栗野さんファンとしては読まずに済ますわけにはいけない。これまで雑誌などで書かれた文章と書き下ろしを追加して一冊にまとめられた著書である。

読後の感想・・・正直、ビックリするほどの「お初!」感はなし。一番の理由は、自分は、かなりの栗野さんファン、ウォッチャーだから(笑)。だいたい以前、どこかで読んだことのある文章であることと、アフリカ関係も概知の事柄だから。学びといえば、いかに自分が栗野さんウォッチャーとして、しっかりフォローできていたか、という再確認くらい(笑)。

過去の文章と新しい書き下ろし部分は、違和感なく接続されて一冊にまとまっている。
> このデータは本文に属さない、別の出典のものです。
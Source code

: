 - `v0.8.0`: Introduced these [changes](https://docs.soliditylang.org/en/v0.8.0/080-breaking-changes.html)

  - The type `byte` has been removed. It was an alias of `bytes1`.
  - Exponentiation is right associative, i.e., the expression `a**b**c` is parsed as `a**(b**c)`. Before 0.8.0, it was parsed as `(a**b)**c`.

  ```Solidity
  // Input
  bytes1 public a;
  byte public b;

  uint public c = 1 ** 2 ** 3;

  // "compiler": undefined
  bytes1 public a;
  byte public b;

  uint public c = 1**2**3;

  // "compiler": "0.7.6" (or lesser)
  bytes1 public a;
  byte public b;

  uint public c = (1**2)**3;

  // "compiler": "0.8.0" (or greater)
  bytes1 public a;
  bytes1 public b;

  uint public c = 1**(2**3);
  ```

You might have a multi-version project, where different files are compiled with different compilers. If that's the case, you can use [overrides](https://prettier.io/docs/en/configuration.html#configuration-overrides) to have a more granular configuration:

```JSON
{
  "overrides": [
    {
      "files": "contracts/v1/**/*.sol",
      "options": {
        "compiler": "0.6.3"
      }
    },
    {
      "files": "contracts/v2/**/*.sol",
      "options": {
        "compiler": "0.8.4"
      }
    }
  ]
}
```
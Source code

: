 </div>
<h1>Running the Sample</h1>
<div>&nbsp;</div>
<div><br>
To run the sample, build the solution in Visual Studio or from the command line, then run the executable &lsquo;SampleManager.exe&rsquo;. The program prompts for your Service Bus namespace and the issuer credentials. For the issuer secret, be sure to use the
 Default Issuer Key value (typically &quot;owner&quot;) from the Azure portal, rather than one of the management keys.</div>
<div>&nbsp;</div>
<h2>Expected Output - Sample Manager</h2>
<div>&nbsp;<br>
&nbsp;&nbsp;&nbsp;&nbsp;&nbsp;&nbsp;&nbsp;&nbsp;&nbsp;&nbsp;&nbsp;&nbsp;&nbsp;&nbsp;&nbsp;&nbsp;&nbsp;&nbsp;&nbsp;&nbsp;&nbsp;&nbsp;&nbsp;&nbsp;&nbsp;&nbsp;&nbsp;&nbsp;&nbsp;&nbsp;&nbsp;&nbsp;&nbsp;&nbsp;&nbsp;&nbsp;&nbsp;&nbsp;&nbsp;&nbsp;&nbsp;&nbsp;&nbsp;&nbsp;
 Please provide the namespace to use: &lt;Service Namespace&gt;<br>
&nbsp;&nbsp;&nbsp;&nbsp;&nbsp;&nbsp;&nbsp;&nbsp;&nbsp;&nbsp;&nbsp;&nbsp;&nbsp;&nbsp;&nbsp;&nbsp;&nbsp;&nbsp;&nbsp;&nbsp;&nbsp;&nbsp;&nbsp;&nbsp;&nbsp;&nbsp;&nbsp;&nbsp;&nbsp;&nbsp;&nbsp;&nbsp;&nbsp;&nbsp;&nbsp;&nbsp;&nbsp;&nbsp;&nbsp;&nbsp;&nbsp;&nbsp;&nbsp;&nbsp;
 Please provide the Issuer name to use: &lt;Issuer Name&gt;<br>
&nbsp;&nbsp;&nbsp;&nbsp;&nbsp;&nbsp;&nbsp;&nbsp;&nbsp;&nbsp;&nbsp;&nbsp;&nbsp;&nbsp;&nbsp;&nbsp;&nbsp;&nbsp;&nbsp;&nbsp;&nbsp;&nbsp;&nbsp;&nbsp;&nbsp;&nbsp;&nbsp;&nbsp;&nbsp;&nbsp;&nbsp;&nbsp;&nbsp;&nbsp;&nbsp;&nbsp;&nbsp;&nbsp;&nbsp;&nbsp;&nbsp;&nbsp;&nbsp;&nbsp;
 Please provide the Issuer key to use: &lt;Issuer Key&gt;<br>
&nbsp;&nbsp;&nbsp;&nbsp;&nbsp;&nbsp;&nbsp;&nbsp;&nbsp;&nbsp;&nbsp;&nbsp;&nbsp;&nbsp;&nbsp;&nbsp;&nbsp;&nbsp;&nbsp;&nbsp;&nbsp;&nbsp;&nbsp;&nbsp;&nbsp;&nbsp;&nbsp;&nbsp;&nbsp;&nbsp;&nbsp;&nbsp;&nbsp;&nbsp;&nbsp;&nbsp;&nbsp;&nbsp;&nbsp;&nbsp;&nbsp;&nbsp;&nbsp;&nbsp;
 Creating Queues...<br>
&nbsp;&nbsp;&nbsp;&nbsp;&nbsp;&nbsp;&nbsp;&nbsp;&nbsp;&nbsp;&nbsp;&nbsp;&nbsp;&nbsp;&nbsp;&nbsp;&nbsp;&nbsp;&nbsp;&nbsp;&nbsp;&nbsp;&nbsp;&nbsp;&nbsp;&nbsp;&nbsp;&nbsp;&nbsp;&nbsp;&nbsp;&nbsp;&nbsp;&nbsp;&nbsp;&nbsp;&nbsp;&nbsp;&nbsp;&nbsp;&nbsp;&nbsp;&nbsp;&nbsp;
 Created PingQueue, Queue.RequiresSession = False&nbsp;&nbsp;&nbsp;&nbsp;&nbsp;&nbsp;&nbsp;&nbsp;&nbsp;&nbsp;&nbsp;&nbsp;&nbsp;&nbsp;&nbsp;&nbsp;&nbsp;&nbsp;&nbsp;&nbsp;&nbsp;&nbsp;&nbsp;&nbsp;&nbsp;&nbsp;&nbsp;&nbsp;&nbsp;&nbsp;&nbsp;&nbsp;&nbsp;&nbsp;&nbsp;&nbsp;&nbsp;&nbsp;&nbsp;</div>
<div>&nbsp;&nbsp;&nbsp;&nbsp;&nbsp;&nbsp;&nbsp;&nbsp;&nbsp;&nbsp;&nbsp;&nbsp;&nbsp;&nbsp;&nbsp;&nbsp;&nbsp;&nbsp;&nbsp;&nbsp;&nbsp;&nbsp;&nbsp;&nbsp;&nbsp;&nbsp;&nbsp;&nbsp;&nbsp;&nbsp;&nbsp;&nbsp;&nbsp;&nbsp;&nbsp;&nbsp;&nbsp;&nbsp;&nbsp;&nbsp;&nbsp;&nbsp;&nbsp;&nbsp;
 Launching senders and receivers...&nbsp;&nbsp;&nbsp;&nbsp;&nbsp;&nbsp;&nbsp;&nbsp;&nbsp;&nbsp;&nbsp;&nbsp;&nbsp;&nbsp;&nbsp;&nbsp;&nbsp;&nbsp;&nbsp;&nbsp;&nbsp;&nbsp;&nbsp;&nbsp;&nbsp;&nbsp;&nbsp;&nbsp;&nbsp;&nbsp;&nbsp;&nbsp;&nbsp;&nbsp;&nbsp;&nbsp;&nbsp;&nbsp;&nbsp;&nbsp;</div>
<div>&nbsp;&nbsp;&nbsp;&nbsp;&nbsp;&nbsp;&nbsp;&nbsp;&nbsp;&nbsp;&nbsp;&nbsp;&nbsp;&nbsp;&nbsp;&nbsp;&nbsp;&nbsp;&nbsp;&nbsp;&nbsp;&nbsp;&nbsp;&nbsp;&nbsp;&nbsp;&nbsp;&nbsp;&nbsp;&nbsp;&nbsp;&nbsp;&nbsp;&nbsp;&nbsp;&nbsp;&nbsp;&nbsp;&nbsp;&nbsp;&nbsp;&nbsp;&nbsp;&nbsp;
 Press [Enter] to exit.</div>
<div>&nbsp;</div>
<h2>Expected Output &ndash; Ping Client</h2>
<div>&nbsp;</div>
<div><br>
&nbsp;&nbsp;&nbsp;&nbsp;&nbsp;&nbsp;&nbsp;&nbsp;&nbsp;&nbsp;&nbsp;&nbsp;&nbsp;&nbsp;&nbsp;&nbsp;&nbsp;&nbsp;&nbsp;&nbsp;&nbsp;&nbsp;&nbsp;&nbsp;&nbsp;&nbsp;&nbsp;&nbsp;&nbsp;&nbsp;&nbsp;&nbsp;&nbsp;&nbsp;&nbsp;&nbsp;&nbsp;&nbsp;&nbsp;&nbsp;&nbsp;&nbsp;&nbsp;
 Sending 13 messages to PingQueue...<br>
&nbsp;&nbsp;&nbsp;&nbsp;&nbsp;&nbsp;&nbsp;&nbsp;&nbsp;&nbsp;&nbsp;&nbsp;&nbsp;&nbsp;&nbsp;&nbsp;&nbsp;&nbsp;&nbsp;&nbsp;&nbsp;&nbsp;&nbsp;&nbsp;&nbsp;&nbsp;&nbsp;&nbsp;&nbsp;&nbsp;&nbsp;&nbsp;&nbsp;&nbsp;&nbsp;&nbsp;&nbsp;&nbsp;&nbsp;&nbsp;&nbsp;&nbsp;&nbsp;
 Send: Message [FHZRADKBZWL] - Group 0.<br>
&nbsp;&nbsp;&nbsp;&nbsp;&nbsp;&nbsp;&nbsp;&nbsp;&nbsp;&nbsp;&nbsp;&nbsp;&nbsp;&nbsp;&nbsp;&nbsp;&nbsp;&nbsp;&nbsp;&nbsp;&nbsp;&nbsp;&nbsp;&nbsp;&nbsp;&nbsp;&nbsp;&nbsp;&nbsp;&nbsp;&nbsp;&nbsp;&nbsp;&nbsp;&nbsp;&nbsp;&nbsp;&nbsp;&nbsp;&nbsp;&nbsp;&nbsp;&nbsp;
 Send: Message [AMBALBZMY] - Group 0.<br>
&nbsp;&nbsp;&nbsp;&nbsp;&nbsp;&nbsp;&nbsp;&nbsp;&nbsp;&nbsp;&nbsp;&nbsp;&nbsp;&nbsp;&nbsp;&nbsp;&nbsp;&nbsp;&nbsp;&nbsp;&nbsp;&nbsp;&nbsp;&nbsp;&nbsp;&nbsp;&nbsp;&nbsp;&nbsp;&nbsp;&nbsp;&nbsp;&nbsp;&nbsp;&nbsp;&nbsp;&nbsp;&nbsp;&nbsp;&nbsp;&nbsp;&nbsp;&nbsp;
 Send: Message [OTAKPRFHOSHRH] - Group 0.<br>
なぜか?編集が上手い?それもあるかもしれないが、やっぱり根本には、栗野さんの姿勢とそこからの発言に、過去も現在もブレがないから、だと思う。ファッションやクリエーションのような“華やかな””美しい”世界と接していても、“真っ当”な現実世界や社会から遊離しない強さ、冷静さが、栗野さんの強みなんだと思う。そこの冷静さが、社会潮流(ソーシャル・ストリーム)からUAのクリエイティブ・ディレクションへの落とし込みという仕事に一直線につながっているはず。

しつこい繰り返しになるけど、自分にとっては、もはや「耳タコ・・・」な本だけど、これまで栗野さんの文章や考えに、まとめて接したことがなければ、読んだらいろいろ触発されて考えることできる本だと思う。その意味でオススメです!

「いい本だから、読んでみて!」で終わったらいいんだけど・・・可能ならどこかの図書館で過去の雑誌とかでもとエッセイを見る、読むことをオススメしたい。やっぱりページ数の制限ある本より、写真やイラスト、文章が充実していたので。

例えば『マダム・フィガロ・ジャポン』の連載「モードとアートの交差点 230」(2012年3月)の方が、栗野さんの文章の巧さとしての固有名詞の出現や具体的シーンの再現もあって、よりいっそう魅力的ですよ!

もとエッセイのこの回では、海外旅行の心得を紹介していて、冒頭

「こちらの席にいらっしゃいませんか?」話しかけたのは上品なご婦人ふたり組、場所はNY、レキシントン・アヴェニューにある「Sel et Poivre」というレストラン。向かい側の靴屋さんのスタッフがレコメンドしてくれたレストランです。

ではじまり、以下で「僕の旅の心得」の紹介が続く。

 その1:うまいメシ屋は地元っ子に聞け
 その2:いつでもお洒落していよう
 その3:自分の足で歩き回ろう
 さらに:小規模なミュージアムやギャラリーを気にしよう
    :好きなお店には通いつめ、褒めちぎろう (「Odin」を紹介)
    :本屋さんは必ずチェック (「McNally Jackson」を紹介)
    :往きと帰りは通りの反対側を歩こう
    :出張ではリーズナブルな宿、プライベートでは贅沢に
    :長距離飛行時は腕時計を外す

いかがです?「クリノの旅の心得」が何かの参考になればうれしいです。ボン・ヴォヤージュ!

で締められてます。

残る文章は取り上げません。